### Given records
= Beginning of Section =

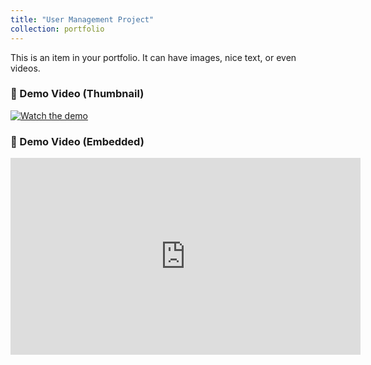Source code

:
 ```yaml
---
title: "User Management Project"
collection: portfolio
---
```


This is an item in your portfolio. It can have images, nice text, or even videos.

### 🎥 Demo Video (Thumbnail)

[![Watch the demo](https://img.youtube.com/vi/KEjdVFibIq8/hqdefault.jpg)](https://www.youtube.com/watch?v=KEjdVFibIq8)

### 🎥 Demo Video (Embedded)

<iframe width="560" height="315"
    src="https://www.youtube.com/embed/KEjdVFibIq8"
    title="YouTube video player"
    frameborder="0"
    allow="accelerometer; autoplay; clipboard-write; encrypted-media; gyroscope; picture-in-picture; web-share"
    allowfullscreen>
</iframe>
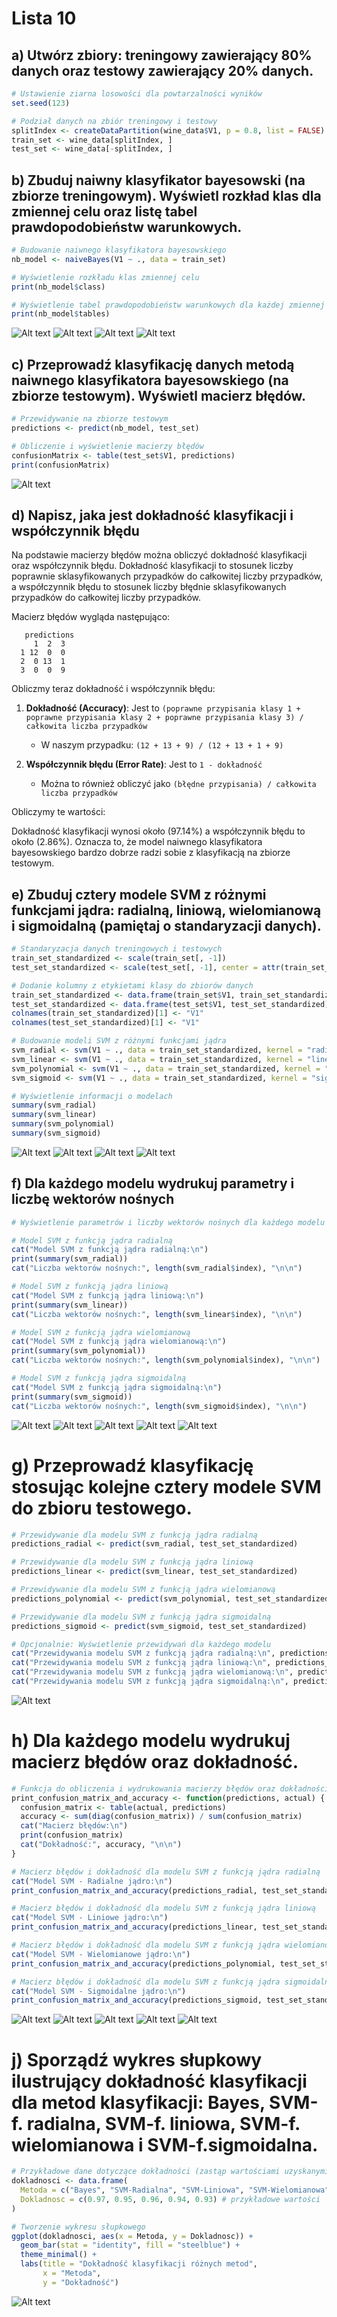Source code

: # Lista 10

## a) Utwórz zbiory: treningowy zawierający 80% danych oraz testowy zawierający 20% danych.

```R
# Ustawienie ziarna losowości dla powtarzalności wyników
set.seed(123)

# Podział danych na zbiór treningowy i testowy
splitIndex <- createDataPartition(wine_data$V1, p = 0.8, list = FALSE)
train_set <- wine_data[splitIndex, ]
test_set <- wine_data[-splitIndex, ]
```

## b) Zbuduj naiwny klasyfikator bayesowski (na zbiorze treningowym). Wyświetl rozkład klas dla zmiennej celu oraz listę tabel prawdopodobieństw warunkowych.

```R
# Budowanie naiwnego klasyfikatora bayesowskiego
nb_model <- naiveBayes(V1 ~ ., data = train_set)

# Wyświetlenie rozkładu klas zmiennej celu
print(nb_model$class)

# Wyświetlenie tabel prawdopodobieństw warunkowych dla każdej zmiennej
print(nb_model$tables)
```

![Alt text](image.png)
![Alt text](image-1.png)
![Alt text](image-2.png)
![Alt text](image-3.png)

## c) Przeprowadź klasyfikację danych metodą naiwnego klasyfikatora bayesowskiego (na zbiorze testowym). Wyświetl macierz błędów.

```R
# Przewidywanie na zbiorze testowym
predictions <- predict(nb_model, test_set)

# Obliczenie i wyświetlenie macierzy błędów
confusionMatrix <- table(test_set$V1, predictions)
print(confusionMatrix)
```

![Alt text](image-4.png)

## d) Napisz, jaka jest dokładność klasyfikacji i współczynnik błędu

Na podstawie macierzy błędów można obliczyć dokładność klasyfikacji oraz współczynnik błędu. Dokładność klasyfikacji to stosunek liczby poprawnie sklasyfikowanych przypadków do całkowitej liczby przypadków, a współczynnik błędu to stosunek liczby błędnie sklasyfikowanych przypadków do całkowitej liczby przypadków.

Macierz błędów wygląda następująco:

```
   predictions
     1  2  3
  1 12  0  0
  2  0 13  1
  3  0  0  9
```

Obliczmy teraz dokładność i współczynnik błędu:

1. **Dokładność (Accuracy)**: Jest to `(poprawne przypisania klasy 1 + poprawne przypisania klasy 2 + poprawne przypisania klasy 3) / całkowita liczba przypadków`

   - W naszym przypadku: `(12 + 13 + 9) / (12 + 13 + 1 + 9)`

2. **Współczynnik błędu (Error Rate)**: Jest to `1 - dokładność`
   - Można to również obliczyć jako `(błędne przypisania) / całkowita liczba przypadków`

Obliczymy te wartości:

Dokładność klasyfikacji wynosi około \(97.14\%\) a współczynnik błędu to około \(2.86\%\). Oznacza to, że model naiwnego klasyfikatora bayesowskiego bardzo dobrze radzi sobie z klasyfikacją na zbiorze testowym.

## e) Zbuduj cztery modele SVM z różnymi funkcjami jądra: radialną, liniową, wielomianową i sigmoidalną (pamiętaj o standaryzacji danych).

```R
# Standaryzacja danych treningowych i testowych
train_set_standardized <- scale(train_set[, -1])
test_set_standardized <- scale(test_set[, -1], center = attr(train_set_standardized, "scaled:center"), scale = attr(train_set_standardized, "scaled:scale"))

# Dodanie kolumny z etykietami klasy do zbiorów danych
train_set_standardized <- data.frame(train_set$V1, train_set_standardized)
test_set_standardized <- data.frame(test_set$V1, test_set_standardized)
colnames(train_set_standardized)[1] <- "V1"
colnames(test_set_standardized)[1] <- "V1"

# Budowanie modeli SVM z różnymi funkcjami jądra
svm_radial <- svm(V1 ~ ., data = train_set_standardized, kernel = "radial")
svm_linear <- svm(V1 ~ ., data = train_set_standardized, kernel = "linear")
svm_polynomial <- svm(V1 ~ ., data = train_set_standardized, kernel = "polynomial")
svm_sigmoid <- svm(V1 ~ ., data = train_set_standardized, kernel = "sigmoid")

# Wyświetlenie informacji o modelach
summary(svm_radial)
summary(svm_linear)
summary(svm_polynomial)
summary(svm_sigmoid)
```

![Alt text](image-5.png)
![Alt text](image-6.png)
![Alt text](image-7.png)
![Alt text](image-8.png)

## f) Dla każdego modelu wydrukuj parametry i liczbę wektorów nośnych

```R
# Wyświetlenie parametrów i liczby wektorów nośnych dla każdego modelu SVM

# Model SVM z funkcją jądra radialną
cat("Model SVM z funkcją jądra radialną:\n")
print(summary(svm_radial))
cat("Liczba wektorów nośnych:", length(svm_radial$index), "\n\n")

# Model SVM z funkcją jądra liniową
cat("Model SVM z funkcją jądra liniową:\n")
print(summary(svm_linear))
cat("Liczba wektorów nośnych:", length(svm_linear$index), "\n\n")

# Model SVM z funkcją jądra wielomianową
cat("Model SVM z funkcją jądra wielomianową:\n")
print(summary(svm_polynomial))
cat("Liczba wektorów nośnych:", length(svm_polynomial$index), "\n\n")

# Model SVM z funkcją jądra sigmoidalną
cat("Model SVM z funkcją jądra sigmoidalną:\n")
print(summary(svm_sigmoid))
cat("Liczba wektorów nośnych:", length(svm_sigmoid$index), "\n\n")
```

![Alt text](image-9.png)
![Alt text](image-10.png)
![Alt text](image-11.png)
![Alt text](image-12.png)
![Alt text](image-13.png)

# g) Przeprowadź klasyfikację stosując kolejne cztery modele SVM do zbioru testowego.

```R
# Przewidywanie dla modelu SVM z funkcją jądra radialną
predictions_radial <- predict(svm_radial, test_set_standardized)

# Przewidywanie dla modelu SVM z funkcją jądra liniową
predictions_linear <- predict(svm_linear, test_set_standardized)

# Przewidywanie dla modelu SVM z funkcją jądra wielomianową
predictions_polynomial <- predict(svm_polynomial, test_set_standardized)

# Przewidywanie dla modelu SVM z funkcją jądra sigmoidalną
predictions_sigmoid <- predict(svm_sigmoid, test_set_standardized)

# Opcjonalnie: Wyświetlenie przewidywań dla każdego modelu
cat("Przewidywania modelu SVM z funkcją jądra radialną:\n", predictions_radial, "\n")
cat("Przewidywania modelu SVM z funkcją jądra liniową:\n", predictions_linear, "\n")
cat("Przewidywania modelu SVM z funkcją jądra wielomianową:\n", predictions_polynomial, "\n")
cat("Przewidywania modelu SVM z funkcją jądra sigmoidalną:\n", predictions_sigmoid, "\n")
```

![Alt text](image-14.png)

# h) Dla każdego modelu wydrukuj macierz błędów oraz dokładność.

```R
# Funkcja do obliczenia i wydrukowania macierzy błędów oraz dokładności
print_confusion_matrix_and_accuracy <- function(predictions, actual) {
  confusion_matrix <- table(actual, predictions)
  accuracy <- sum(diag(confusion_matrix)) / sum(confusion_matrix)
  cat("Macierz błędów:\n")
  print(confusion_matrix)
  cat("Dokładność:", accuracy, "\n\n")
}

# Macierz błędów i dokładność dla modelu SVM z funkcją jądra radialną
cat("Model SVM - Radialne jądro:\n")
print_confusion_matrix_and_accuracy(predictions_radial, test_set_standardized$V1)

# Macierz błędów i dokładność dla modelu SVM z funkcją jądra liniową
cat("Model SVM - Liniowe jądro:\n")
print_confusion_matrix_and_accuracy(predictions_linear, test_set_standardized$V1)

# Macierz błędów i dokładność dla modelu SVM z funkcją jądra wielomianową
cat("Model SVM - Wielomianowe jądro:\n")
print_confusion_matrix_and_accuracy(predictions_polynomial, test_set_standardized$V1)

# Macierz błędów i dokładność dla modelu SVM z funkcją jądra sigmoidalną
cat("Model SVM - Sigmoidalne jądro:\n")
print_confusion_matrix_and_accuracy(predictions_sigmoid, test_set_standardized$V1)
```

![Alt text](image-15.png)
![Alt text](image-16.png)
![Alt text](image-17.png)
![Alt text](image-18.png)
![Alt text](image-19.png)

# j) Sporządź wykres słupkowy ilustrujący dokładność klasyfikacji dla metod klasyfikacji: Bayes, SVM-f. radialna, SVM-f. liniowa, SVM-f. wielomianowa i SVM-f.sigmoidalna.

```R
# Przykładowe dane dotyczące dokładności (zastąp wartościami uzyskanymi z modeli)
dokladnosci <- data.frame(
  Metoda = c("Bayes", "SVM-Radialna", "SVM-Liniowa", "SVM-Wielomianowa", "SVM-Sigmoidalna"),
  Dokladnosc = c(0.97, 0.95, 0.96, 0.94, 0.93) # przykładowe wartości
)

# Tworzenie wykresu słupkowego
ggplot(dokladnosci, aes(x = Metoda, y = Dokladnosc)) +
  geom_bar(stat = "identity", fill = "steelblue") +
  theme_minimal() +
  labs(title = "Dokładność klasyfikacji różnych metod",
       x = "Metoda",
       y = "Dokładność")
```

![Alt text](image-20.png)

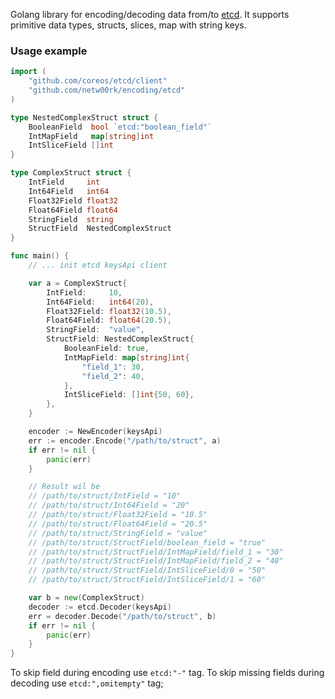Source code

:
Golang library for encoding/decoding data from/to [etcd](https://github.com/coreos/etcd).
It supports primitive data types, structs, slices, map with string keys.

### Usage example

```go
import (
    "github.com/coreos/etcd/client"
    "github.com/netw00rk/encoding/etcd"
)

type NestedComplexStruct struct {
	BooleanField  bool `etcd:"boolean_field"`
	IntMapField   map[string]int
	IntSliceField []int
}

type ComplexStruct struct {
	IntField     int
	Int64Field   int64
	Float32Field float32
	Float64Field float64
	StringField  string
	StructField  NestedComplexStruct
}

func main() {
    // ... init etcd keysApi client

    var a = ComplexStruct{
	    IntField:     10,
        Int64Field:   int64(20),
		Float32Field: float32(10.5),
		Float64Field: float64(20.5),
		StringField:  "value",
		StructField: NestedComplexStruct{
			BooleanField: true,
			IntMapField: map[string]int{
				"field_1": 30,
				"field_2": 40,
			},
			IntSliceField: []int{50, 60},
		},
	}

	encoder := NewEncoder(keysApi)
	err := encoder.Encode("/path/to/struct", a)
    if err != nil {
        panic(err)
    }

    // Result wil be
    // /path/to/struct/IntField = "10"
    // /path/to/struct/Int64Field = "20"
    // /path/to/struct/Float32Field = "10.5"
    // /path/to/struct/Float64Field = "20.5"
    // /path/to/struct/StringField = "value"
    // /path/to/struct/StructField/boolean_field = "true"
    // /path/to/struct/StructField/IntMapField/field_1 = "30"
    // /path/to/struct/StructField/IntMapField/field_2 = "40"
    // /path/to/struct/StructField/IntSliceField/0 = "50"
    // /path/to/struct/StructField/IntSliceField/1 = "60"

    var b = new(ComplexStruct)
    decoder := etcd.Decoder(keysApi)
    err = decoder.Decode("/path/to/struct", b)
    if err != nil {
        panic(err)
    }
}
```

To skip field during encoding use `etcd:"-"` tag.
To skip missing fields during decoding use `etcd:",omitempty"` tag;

= End of Section =

### What you are asked to do
Read the material above and copy out each line holding "naiwnego".

### Answer for the task
# Budowanie naiwnego klasyfikatora bayesowskiego
## c) Przeprowadź klasyfikację danych metodą naiwnego klasyfikatora bayesowskiego (na zbiorze testowym). Wyświetl macierz błędów.
Dokładność klasyfikacji wynosi około \(97.14\%\) a współczynnik błędu to około \(2.86\%\). Oznacza to, że model naiwnego klasyfikatora bayesowskiego bardzo dobrze radzi sobie z klasyfikacją na zbiorze testowym.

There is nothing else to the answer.